Love that place in about 2 months they will have a tarpon fishery that make south Fl look like a freakin joke


----------



## SouthAlabamaSlayer (Oct 13, 2011)

Nice trout. Gotta love wade fishing.


----------



## parrothead (Oct 1, 2007)

WOW !!!!!!!!! Thanks for posting,:thumbsup::thumbsup::thumbsup:

Scott


----------



## wflgator (Oct 1, 2007)

I love that place too. Headed there this fall for our annual vacation! Cannot wait.


----------



## H2OMARK (Oct 2, 2007)

Nice.


----------



## Jason (Oct 2, 2007)

Sweet...so who outdid the other????


----------



## Splittine (Nov 24, 2007)

I won on the specks, Curtis spent most of his time in the lady and bluefish.


----------



## Splittine (Nov 24, 2007)

Garbo couldn't stand we left them biting. These are from last night. I'm heading down today to fish with him. He found a flounder honey hole.


----------



## BananaTom (Feb 16, 2008)

*So, you are driving from Crestview to Port Saint Joe? *

*To fish, or are you in PCB?*


----------



## Splittine (Nov 24, 2007)

BananaTom said:


> *So, you are driving from Crestview to Port Saint Joe? *
> 
> *To fish, or are you in PCB?*


Working in PC this week so been fishing after work. Just staying through the weekend to fish.


----------



## BananaTom (Feb 16, 2008)

Splittine said:


> Working in PC this week so been fishing after work. Just staying through the weekend to fish.

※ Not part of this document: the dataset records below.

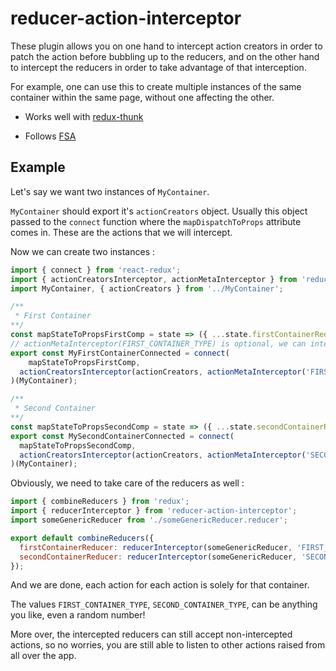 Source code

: # reducer-action-interceptor

These plugin allows you on one hand to intercept action creators in order to patch the action before bubbling up to the reducers, and on the other hand to intercept the reducers in order to take advantage of that interception.

For example, one can use this to create multiple instances of the same container within the same page, without one affecting the other.

- Works well with [redux-thunk](https://github.com/gaearon/redux-thunk)

- Follows [FSA](https://github.com/acdlite/flux-standard-action)

## Example

Let's say we want two instances of `MyContainer`.

`MyContainer` should export it's `actionCreators` object. 
Usually this object passed to the `connect` function where the `mapDispatchToProps` attribute comes in.
These are the actions that we will intercept.

Now we can create two instances :

```js
import { connect } from 'react-redux';
import { actionCreatorsInterceptor, actionMetaInterceptor } from 'reducer-action-interceptor';
import MyContainer, { actionCreators } from '../MyContainer';

/**
 * First Container 
**/
const mapStateToPropsFirstComp = state => ({ ...state.firstContainerReducer });
// actionMetaInterceptor(FIRST_CONTAINER_TYPE) is optional, we can intercept however we like
export const MyFirstContainerConnected = connect(
    mapStateToPropsFirstComp,
  actionCreatorsInterceptor(actionCreators, actionMetaInterceptor('FIRST_CONTAINER_TYPE')),
)(MyContainer);

/**
 * Second Container 
**/
const mapStateToPropsSecondComp = state => ({ ...state.secondContainerReducer });
export const MySecondContainerConnected = connect(
  mapStateToPropsSecondComp,
  actionCreatorsInterceptor(actionCreators, actionMetaInterceptor('SECOND_CONTAINER_TYPE')),
)(MyContainer);
```

Obviously, we need to take care of the reducers as well :

```js
import { combineReducers } from 'redux';
import { reducerInterceptor } from 'reducer-action-interceptor';
import someGenericReducer from './someGenericReducer.reducer';

export default combineReducers({
  firstContainerReducer: reducerInterceptor(someGenericReducer, 'FIRST_CONTAINER_TYPE'),
  secondContainerReducer: reducerInterceptor(someGenericReducer, 'SECOND_CONTAINER_TYPE'),
});
```

And we are done, each action for each action is solely for that container.

The values `FIRST_CONTAINER_TYPE`, `SECOND_CONTAINER_TYPE`, can be anything you like, even a random number!

More over, the intercepted reducers can still accept non-intercepted actions, so no worries, you are still able to listen to other actions raised from all over the app.
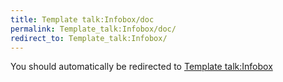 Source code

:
 ```yaml
---
title: Template talk:Infobox/doc
permalink: Template_talk:Infobox/doc/
redirect_to: Template_talk:Infobox/
---
```


You should automatically be redirected to [Template talk:Infobox](Template_talk:Infobox/)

*That makes sense, I was thinking that a drive from Crestucky to PSJ, to catch a few specks was amazing!!!*

*Got my palms sweating.*


----------



## Splittine (Nov 24, 2007)

Naw. We are tripletsil fishing also...that's worth the drive to PSJ from Crestucky.


----------



## BananaTom (Feb 16, 2008)

Splittine said:


> Naw. We are tripletsil fishing also...that's worth the drive to PSJ from Crestucky.


*TripleTail, by wading?*

*Heck, now my palms are really sweating!!!*


----------



## Splittine (Nov 24, 2007)

BananaTom said:


> *TripleTail, by wading?*
> 
> *Heck, now my palms are really sweating!!!*


By boat.


----------



## Fowlweather_13 (Jan 14, 2013)

We have been staying down in St Joe the last 5 years we stay every weekend in May June and July along with some week days but it is in my opinion the best wade fishing for trout and reds to be found anywhere.


----------



## NoMoSurf (Oct 2, 2007)

I've been fishing St Joe and Mexico beach for 15 years. I've never caught a speck or a red.. Where are you guys wading from?

Also, never seen a tarpon there. I have heard that you can get them off of Crooked Island, but every time we go, none to be seen... LOTS of Ladies though! 
I have fished them successfully in the Keys...


----------